DIRECTIONS FOR THIS TASK
Your answer should be only the lines below from the one with "des services documentaires</p></font>" to the one with "# businessmentorapp", repeated exactly, ends included.

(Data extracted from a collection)
╔══
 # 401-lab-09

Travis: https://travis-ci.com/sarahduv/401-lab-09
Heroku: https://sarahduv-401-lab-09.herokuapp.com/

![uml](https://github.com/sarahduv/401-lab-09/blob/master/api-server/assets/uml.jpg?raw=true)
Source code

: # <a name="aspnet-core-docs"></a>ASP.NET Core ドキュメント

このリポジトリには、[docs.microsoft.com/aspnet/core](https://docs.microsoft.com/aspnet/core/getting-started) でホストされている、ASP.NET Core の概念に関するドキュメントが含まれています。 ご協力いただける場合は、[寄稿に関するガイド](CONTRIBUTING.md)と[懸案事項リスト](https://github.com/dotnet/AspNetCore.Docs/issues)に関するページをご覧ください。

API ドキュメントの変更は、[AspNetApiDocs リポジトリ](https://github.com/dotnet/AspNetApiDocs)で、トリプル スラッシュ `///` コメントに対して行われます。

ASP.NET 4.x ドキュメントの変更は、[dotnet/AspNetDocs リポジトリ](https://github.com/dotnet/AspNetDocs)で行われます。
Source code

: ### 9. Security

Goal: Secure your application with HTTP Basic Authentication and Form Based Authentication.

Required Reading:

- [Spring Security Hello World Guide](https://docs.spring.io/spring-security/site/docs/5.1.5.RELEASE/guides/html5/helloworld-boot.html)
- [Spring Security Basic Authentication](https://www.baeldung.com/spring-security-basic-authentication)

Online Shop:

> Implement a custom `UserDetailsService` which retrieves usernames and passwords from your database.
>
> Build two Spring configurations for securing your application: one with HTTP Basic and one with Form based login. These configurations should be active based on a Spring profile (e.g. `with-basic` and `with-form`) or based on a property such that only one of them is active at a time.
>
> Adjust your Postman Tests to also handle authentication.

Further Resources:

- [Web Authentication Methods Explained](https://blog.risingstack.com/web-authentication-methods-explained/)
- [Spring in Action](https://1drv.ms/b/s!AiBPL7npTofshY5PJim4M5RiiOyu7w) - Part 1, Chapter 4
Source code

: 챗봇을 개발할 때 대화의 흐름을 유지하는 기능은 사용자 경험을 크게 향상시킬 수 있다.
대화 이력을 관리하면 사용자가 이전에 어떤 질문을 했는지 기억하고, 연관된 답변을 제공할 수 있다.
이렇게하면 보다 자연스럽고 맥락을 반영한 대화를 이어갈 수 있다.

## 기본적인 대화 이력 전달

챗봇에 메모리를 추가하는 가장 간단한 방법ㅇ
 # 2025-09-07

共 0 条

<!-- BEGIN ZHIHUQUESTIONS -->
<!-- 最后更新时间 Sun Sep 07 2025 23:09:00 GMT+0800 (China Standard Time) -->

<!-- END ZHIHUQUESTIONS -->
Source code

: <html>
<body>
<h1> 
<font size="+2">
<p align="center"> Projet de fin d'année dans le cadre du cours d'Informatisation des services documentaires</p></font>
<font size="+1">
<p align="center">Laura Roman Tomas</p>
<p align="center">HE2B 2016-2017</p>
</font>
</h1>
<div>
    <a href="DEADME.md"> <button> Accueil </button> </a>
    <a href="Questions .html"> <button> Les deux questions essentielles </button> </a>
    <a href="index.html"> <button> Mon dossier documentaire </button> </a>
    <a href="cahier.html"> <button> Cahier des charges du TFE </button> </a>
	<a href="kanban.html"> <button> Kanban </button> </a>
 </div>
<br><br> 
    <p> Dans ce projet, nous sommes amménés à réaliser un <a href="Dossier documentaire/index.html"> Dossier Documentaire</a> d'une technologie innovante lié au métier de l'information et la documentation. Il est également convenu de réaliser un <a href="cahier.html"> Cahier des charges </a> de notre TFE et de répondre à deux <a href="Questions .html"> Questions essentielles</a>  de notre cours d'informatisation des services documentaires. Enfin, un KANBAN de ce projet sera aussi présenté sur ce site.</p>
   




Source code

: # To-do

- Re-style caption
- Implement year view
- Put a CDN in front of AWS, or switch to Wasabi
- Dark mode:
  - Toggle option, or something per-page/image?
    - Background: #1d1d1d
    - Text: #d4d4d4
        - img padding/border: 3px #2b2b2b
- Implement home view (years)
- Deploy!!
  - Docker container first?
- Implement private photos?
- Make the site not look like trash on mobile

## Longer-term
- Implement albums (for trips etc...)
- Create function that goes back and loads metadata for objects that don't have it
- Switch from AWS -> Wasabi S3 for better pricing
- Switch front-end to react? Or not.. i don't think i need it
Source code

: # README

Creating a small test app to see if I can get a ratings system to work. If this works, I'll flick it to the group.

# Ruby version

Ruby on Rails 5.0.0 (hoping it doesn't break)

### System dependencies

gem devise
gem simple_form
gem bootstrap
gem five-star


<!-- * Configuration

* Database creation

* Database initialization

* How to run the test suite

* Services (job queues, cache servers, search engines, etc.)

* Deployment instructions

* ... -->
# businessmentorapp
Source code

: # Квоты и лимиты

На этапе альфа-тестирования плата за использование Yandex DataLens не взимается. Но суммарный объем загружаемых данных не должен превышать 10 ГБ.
╚══
YOUR RESPONSE
<p align="center"> Projet de fin d'année dans le cadre du cours d'Informatisation des services documentaires</p></font>
<font size="+1">
<p align="center">Laura Roman Tomas</p>
<p align="center">HE2B 2016-2017</p>
</font>
</h1>
<div>
    <a href="DEADME.md"> <button> Accueil </button> </a>
    <a href="Questions .html"> <button> Les deux questions essentielles </button> </a>
    <a href="index.html"> <button> Mon dossier documentaire </button> </a>
    <a href="cahier.html"> <button> Cahier des charges du TFE </button> </a>
	<a href="kanban.html"> <button> Kanban </button> </a>
 </div>
<br><br> 
    <p> Dans ce projet, nous sommes amménés à réaliser un <a href="Dossier documentaire/index.html"> Dossier Documentaire</a> d'une technologie innovante lié au métier de l'information et la documentation. Il est également convenu de réaliser un <a href="cahier.html"> Cahier des charges </a> de notre TFE et de répondre à deux <a href="Questions .html"> Questions essentielles</a>  de notre cours d'informatisation des services documentaires. Enfin, un KANBAN de ce projet sera aussi présenté sur ce site.</p>
   




Source code

: # To-do

- Re-style caption
- Implement year view
- Put a CDN in front of AWS, or switch to Wasabi
- Dark mode:
  - Toggle option, or something per-page/image?
    - Background: #1d1d1d
    - Text: #d4d4d4
        - img padding/border: 3px #2b2b2b
- Implement home view (years)
- Deploy!!
  - Docker container first?
- Implement private photos?
- Make the site not look like trash on mobile

## Longer-term
- Implement albums (for trips etc...)
- Create function that goes back and loads metadata for objects that don't have it
- Switch from AWS -> Wasabi S3 for better pricing
- Switch front-end to react? Or not.. i don't think i need it
Source code

: # README

Creating a small test app to see if I can get a ratings system to work. If this works, I'll flick it to the group.

# Ruby version

Ruby on Rails 5.0.0 (hoping it doesn't break)

### System dependencies

gem devise
gem simple_form
gem bootstrap
gem five-star


<!-- * Configuration

* Database creation

* Database initialization

* How to run the test suite

* Services (job queues, cache servers, search engines, etc.)

* Deployment instructions

* ... -->
# businessmentorapp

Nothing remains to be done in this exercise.